Closed tcompa closed 7 months ago
Having this list in a dict with the only key image_list_updates is there so we know whether a task provided an image_list_updates or a parallelization_list I assume?
Rather than the difference between image-list-updates and parallelization-list, returning a top-level dictionary is necessary to distinguish between image_list_updates
, image_list_removals
and filters
. Agreed: when only one of those is set, the rich structure appears cumbersome.
As a by-product, returning a top-level dictionary also fits well with validation of the task metadata output through Pydantic models, but this is not a hard constraint - we can customize this validation logic at will to avoid Pydantic if we have a reason. An example to make this clear i that e.g. for init tasks we could in principle move from
return dict(parallelization_list=[...])
to
return [...]
and this would not be too hard to validate server-side, even if it's not vanilla Pydantic.
What we don't have an alternative for is the case of a parallel task (or a non-parallel standalone one), where we would need to replace
return dict(
image_list_updates=[...],
image_list_removals=[...],
filters={...},
)
with something else.
Ah right, thanks for the details on this!
Conclusion: the image_list_updates stay as they are for good reason. They are also the ones typically provided by task developers.

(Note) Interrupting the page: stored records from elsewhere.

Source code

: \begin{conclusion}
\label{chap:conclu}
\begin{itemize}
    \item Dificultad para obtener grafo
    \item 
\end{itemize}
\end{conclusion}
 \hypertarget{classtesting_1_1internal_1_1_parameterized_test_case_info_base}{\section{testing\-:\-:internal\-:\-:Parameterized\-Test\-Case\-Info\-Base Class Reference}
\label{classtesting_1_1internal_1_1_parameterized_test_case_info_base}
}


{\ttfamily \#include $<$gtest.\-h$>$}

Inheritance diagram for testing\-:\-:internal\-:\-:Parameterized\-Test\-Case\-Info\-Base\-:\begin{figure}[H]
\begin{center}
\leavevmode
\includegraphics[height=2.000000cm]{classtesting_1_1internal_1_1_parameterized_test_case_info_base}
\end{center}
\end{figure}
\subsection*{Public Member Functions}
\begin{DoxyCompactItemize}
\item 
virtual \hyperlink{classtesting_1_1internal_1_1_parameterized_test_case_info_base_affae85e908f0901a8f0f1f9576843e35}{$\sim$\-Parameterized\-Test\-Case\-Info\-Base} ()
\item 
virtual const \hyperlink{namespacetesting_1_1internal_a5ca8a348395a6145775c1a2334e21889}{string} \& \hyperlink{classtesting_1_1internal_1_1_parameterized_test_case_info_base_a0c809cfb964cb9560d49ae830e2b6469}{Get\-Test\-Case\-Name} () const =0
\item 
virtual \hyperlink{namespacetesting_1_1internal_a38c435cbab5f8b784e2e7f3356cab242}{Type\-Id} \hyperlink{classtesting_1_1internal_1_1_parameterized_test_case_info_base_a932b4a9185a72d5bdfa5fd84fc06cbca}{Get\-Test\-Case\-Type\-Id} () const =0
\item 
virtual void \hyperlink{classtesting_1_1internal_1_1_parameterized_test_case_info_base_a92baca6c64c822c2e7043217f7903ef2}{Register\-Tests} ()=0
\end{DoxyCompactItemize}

Whether we should simplify the parallelization_lists: May be nice. Can we still robustly detect the output and validate it server-side? e.g. avoid confusion between an init_task and a non-parallel task output. In general, the parallelization list felt less cumbersome to build in tasks so far, because we're actually putting many items in there. So the dictionary didn't feel like too much red tape there
One thought that came up while working on the Import OME-Zarr task: What's the name of return object that can contain image_list_updates
, image_list_removals
and filters
? I have been thinking about it as image_list_updates
, but that's very confusing ;)
What is the overarching term for this dict that a typical task returns? image_list_changes? Any good ideas for naming here?

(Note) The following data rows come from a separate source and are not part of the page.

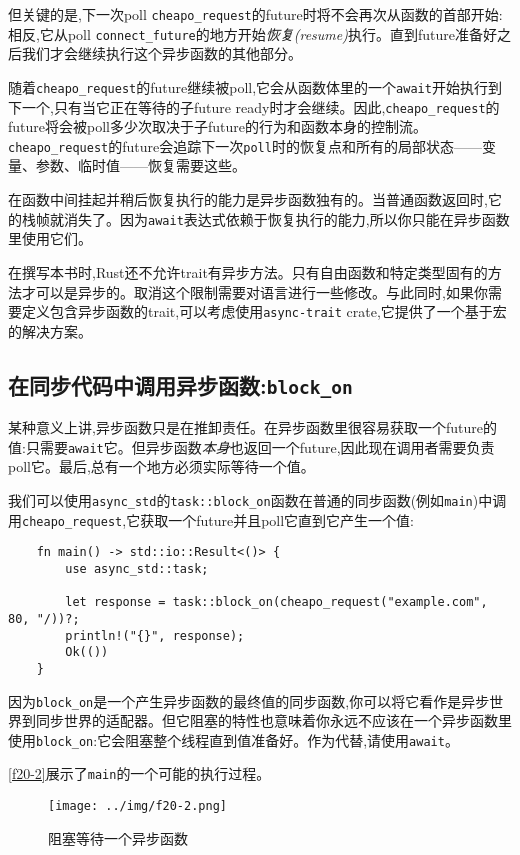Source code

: 但关键的是,下一次poll \texttt{cheapo\_request}的future时将不会再次从函数的首部开始:相反,它从poll \texttt{connect\_future}的地方开始\emph{恢复(resume)}执行。直到future准备好之后我们才会继续执行这个异步函数的其他部分。

随着\texttt{cheapo\_request}的future继续被poll,它会从函数体里的一个\texttt{await}开始执行到下一个,只有当它正在等待的子future ready时才会继续。因此,\texttt{cheapo\_request}的future将会被poll多少次取决于子future的行为和函数本身的控制流。\texttt{cheapo\_request}的future会追踪下一次\texttt{poll}时的恢复点和所有的局部状态——变量、参数、临时值——恢复需要这些。

在函数中间挂起并稍后恢复执行的能力是异步函数独有的。当普通函数返回时,它的栈帧就消失了。因为\texttt{await}表达式依赖于恢复执行的能力,所以你只能在异步函数里使用它们。

在撰写本书时,Rust还不允许trait有异步方法。只有自由函数和特定类型固有的方法才可以是异步的。取消这个限制需要对语言进行一些修改。与此同时,如果你需要定义包含异步函数的trait,可以考虑使用\texttt{async-trait} crate,它提供了一个基于宏的解决方案。

\subsection{在同步代码中调用异步函数:\texttt{block\_on}}
某种意义上讲,异步函数只是在推卸责任。在异步函数里很容易获取一个future的值:只需要\texttt{await}它。但异步函数\emph{本身}也返回一个future,因此现在调用者需要负责poll它。最后,总有一个地方必须实际等待一个值。

我们可以使用\texttt{async\_std}的\texttt{task::block\_on}函数在普通的同步函数(例如\texttt{main})中调用\texttt{cheapo\_request},它获取一个future并且poll它直到它产生一个值:
\begin{verbatim}
    fn main() -> std::io::Result<()> {
        use async_std::task;

        let response = task::block_on(cheapo_request("example.com", 80, "/))?;
        println!("{}", response);
        Ok(())
    }
\end{verbatim}

因为\texttt{block\_on}是一个产生异步函数的最终值的同步函数,你可以将它看作是异步世界到同步世界的适配器。但它阻塞的特性也意味着你永远不应该在一个异步函数里使用\texttt{block\_on}:它会阻塞整个线程直到值准备好。作为代替,请使用\texttt{await}。

\autoref{f20-2}展示了\texttt{main}的一个可能的执行过程。

\begin{figure}[htbp]
    \centering
    \texttt{[image: ../img/f20-2.png]}
    \caption{阻塞等待一个异步函数}
    \label{f20-2}
\end{figure}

One thought that came up while working on the Import OME-Zarr task: What's the name of return object that can contain
image_list_updates
,image_list_removals
andfilters
? I have been thinking about it asimage_list_updates
, but that's very confusing ;)What is the overarching term for this dict that a typical task returns? image_list_changes? Any good ideas for naming here?
Within fractal-server, we typically call it task_output
, and the corresponding Pydantic models are named TaskOutput
and InitTaskOutput
. On the server side, there is no ambiguity between the actual task data output (on-disk) and the task metadata output (the one that goes back to Fractal).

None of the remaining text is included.